During the second quarter, the Company recognized certain non-recurring
charges and gains related to previously announced restructurings and the
Company’s April 2008 private equity financing,
which affected net loss for the three and six month periods ended June
30, 2008 and are discussed further below. On a Generally Accepted
Accounting Principles in the United States ("GAAP”)
basis, including non-recurring matters, Neurogen recognized a net loss
for the second quarter of 2008 of $6.4 million and a net loss
attributable to common stockholders of $11.8 million, or $0.28 per share
on 42.1 million weighted average shares outstanding. On a non-GAAP
basis, excluding non-recurring matters, net loss for the quarter totaled
$8.5 million, or $0.20 per share. This compares to a net loss during the
second quarter of 2007 of $13.6 million, or $0.33 per share on 41.8
million weighted average shares outstanding.
On a GAAP basis, including non-recurring matters, the Company recognized
a net loss for the six months ended June 30, 2008 of $23.0 million and a
net loss attributable to common stockholders of $28.4 million, or $0.67
per share on 42.1 million weighted average shares outstanding. On a
non-GAAP basis, excluding non-recurring matters, net loss for the period
totaled $22.6 million, or $0.54 per share. This compares to a net loss
of $32.9 million, or $0.79 per share on 41.8 million weighted average
shares outstanding for the six month period ended June 30, 2007.
Neurogen’s total cash and marketable
securities as of June 30, 2008 totaled $42.8 million, which included
$28.4 million in net proceeds received in April for the private
placement offering of exchangeable preferred stock and warrants with
certain institutional investors.
"We remain focused on our ongoing Phase 2
clinical trials in Parkinson’s disease and
restless legs syndrome with aplindore, our dopamine D2 partial agonist,”
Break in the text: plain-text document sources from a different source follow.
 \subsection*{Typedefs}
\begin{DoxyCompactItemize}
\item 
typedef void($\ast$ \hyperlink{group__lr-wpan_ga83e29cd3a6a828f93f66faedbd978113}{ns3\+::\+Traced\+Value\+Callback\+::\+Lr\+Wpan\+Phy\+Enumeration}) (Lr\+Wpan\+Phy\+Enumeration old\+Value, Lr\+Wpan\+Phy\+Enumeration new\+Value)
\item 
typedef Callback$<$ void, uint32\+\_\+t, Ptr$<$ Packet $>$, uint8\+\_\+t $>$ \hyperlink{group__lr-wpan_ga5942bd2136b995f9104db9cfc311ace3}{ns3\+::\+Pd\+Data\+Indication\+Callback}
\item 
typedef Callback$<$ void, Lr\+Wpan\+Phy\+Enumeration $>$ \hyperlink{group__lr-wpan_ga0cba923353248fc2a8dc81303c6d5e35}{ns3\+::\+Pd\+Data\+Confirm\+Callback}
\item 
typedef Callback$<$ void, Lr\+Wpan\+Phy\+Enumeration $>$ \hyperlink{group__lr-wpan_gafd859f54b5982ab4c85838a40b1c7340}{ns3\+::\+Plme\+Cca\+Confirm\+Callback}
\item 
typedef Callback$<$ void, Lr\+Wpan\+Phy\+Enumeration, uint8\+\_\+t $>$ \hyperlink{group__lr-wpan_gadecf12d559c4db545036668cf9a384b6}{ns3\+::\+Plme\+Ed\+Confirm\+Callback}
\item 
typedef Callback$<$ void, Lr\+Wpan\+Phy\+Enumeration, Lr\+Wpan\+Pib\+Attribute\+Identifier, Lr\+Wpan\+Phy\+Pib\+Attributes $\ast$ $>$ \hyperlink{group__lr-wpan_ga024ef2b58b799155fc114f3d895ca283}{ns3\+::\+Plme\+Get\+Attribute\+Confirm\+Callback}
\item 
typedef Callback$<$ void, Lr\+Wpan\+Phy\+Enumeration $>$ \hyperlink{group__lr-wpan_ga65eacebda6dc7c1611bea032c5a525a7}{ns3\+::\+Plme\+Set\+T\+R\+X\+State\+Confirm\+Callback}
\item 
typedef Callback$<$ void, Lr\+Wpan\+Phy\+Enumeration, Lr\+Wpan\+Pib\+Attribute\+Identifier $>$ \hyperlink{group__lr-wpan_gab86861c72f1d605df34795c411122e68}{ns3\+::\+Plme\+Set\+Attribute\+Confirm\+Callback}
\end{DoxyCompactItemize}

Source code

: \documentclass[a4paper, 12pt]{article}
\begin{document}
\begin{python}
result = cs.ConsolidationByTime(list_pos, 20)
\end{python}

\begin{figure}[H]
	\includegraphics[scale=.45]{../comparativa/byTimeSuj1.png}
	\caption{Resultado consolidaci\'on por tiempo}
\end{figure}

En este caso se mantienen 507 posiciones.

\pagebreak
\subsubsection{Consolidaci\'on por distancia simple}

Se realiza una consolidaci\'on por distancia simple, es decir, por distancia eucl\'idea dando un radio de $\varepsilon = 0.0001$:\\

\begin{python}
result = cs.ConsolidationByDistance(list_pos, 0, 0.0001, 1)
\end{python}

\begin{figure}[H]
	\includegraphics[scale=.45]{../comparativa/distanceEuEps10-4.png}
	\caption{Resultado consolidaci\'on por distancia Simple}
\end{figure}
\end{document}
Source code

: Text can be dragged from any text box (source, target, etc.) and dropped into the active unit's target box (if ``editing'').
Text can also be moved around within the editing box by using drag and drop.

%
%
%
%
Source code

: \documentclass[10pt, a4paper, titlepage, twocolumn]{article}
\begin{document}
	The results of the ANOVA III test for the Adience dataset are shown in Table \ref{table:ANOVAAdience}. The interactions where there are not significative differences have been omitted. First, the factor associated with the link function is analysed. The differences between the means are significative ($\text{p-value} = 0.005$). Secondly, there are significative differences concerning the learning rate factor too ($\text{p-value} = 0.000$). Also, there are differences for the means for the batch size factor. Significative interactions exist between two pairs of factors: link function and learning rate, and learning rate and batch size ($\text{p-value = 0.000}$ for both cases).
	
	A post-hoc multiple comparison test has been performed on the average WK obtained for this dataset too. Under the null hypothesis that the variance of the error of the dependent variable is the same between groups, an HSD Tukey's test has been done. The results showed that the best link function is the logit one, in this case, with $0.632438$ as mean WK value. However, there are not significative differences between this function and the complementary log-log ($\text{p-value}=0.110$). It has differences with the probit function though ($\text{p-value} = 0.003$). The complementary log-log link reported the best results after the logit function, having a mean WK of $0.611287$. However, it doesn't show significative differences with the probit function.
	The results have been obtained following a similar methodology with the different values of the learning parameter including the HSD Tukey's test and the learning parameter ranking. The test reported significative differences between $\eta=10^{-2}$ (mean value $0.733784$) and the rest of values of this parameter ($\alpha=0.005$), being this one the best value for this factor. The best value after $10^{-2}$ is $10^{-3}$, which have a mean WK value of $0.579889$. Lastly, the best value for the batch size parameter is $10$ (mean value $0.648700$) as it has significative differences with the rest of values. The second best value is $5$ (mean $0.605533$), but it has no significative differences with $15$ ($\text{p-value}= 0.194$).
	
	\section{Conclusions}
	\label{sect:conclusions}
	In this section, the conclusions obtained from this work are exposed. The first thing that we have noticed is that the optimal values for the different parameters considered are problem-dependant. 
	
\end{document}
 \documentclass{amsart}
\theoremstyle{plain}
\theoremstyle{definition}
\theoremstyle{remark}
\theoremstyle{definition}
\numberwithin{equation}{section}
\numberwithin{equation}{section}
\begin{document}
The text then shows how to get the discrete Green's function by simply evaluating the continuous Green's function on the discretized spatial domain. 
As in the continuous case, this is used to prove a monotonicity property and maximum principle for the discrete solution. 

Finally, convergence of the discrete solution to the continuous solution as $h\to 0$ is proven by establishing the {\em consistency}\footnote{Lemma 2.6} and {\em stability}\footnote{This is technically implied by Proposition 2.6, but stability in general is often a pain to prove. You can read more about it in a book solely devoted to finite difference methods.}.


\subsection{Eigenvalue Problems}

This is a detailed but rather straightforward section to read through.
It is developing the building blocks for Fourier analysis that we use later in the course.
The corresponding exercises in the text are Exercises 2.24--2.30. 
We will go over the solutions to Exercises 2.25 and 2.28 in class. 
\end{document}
said Stephen R. Davis, President and CEO. "We
expect to have results from these studies by the end of the year. We
also continue to carefully limit our resource commitments while we
gather and evaluate data related to adipiplon, our GABA alpha 3 partial
agonist. With $42.8 million as of the end of the quarter, we have the
capital to get to important clinical results and then determine how best
to employ our capital for our shareholders’
benefit,” Mr. Davis added.
Research and development expenses for the second quarter of 2008
decreased to $8.0 million from $16.4 million in the second quarter of
2007 and for the six month period of 2008, decreased to $20.0 million
from $35.3 million in the comparable period of 2007. The decrease in R&D
expenses for the quarter was due primarily to decreases in non-cash
compensation from stock option expense, salaries, benefits and lower
spending in Neurogen’s clinical and
preclinical drug development programs.
General and administrative expenses for the second quarter of 2008
decreased to $0.8 million, compared to $3.5 million for the same period
in 2007, and for the six month period of 2008, decreased to $2.9 million
from $7.2 million for the comparable period of 2007. The decrease for
the quarter was due mainly to decreases in non-cash compensation from
stock option expense, salaries, benefits, legal and patent expenses.
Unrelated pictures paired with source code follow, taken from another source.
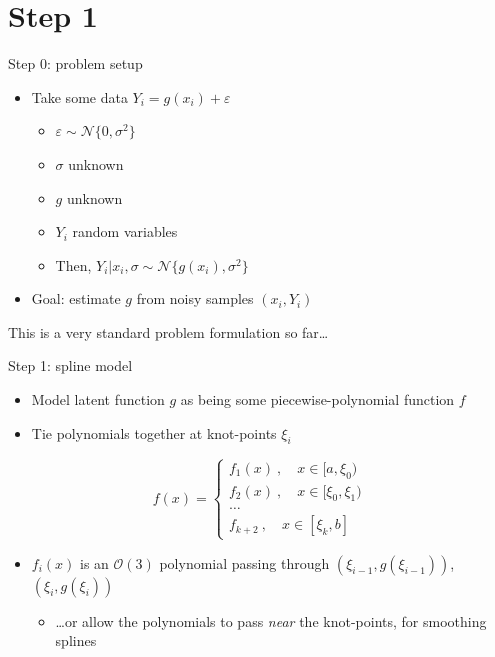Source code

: \documentclass[presentation]{beamer}
\begin{document}
\section{Step 1}
\label{sec:org5de6c2a}
\begin{frame}[label={sec:orgb61b9e9}]{Step 0: problem setup}
\begin{itemize}
\item Take some data \(Y_i = g(x_i) + \varepsilon\)
\begin{itemize}
\item \(\varepsilon\sim\mathcal{N}\{0, \sigma^2\}\)
\item \(\sigma\) unknown
\item \(g\) unknown
\item \(Y_i\) random variables
\item Then, \(Y_i|x_i, \sigma\sim\mathcal{N}\{g(x_i), \sigma^2\}\)
\end{itemize}
\end{itemize}
\vfill
\begin{itemize}
\item Goal: estimate \(g\) from noisy samples \((x_i, Y_i)\)
\end{itemize}
\vfill
This is a very standard problem formulation so far\ldots{}
\end{frame}

\begin{frame}[label={sec:org5205e06}]{Step 1: spline model}
\begin{itemize}
\item Model latent function \(g\) as being some piecewise-polynomial function \(f\)
\item Tie polynomials together at knot-points \(\xi_i\)
\end{itemize}

\begin{equation}
f(x) = 
    \begin{cases}
        f_1(x)~, \quad x\in[a,\xi_0)\\
	f_2(x)~, \quad x\in[\xi_0, \xi_1)\\
	\dots \\
	f_{k+2}~,\quad x\in[\xi_k, b]
    \end{cases}
\end{equation}

\begin{itemize}
\item \(f_i(x)\) is an \(\mathcal{O}(3)\) polynomial passing through \((\xi_{i-1},g(\xi_{i-1}))\), \((\xi_i, g(\xi_i))\)
\begin{itemize}
\item \ldots{}or allow the polynomials to pass \emph{near} the knot-points, for smoothing splines
\end{itemize}
\end{itemize}
\end{frame}
\end{document}
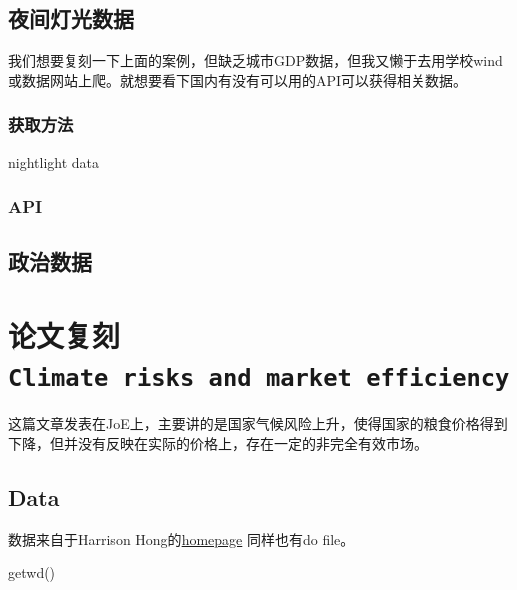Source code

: \documentclass[
  oneside]{book}
\newenvironment{Shaded}{\begin{snugshade}}{\end{snugshade}}
\newcommand{\FunctionTok}[1]{\textcolor[rgb]{0.00,0.00,0.00}{#1}}
\newcommand{\NormalTok}[1]{#1}
\begin{document}
\hypertarget{ux591cux95f4ux706fux5149ux6570ux636e}{%
\section{夜间灯光数据}\label{ux591cux95f4ux706fux5149ux6570ux636e}}

我们想要复刻一下上面的案例，但缺乏城市GDP数据，但我又懒于去用学校wind或数据网站上爬。就想要看下国内有没有可以用的API可以获得相关数据。

\hypertarget{ux83b7ux53d6ux65b9ux6cd5}{%
\subsection{获取方法}\label{ux83b7ux53d6ux65b9ux6cd5}}

nightlight data

\hypertarget{api}{%
\subsection{API}\label{api}}

\hypertarget{ux653fux6cbbux6570ux636e}{%
\section{政治数据}\label{ux653fux6cbbux6570ux636e}}

\hypertarget{ux8bbaux6587ux590dux523bclimate-risks-and-market-efficiency}{%
\chapter{\texorpdfstring{论文复刻\texttt{Climate\ risks\ and\ market\ efficiency}}{论文复刻Climate risks and market efficiency}}\label{ux8bbaux6587ux590dux523bclimate-risks-and-market-efficiency}}

\textcite{Hong2019} 这篇文章发表在JoE上，主要讲的是国家气候风险上升，使得国家的粮食价格得到下降，但并没有反映在实际的价格上，存在一定的非完全有效市场。

\hypertarget{data}{%
\section{Data}\label{data}}

数据来自于Harrison Hong的\href{http://www.columbia.edu/~hh2679/}{homepage} 同样也有do file。

\begin{Shaded}
\begin{Highlighting}[]
\FunctionTok{getwd}\NormalTok{()}
\end{Highlighting}
\end{Shaded}
\end{document}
Neurogen had no operating revenue for the second quarter of 2008,
compared to $5.5 million for the second quarter of 2007, and no
operating revenue for the six month period of 2008, compared to $7.9
million for the comparable period of 2007. The decrease in operating
revenue for the quarter was due to the previously announced conclusion
of the research component of Neurogen’s VR1
collaboration with Merck. This collaboration is now focused on the
development of candidates previously discovered in the companies’
joint research program.
Non-recurring matters
Neurogen recognized restructuring charges of $2.6 million in the second
quarter of 2008 and $5.1 million for the six month period ended June 30,
2008. These charges are associated with reductions in force announced on
February 5, 2008 and April 9, 2008. In the second quarter of 2008,
Neurogen also took a non-cash asset impairment charge of $7.2 million
related to the value of the Company’s
facilities previously used for research activities.
In April 2008, Neurogen closed a private placement offering of
exchangeable preferred stock and warrants with certain institutional
investors. On July 25, 2008, following approval of the Company’s
stockholders, the preferred shares issued in the financing converted to
common shares, and the Company’s stockholders
approved the authorization of additional shares underlying the warrants.
Since these shareholder approvals occurred after the end of the second
quarter, GAAP required that, at June 30, 2008, the preferred stock be
shown as mezzanine equity between total liabilities and stockholders’
equity and the warrants be shown as a liability on the accompanying
balance sheet. In future financial statements dated subsequent to the
shareholder approval date of July 25, 2008, the warrants will not be
deemed to be a liability and the stock, reflecting the exchange, will be
presented as common shares rather than preferred.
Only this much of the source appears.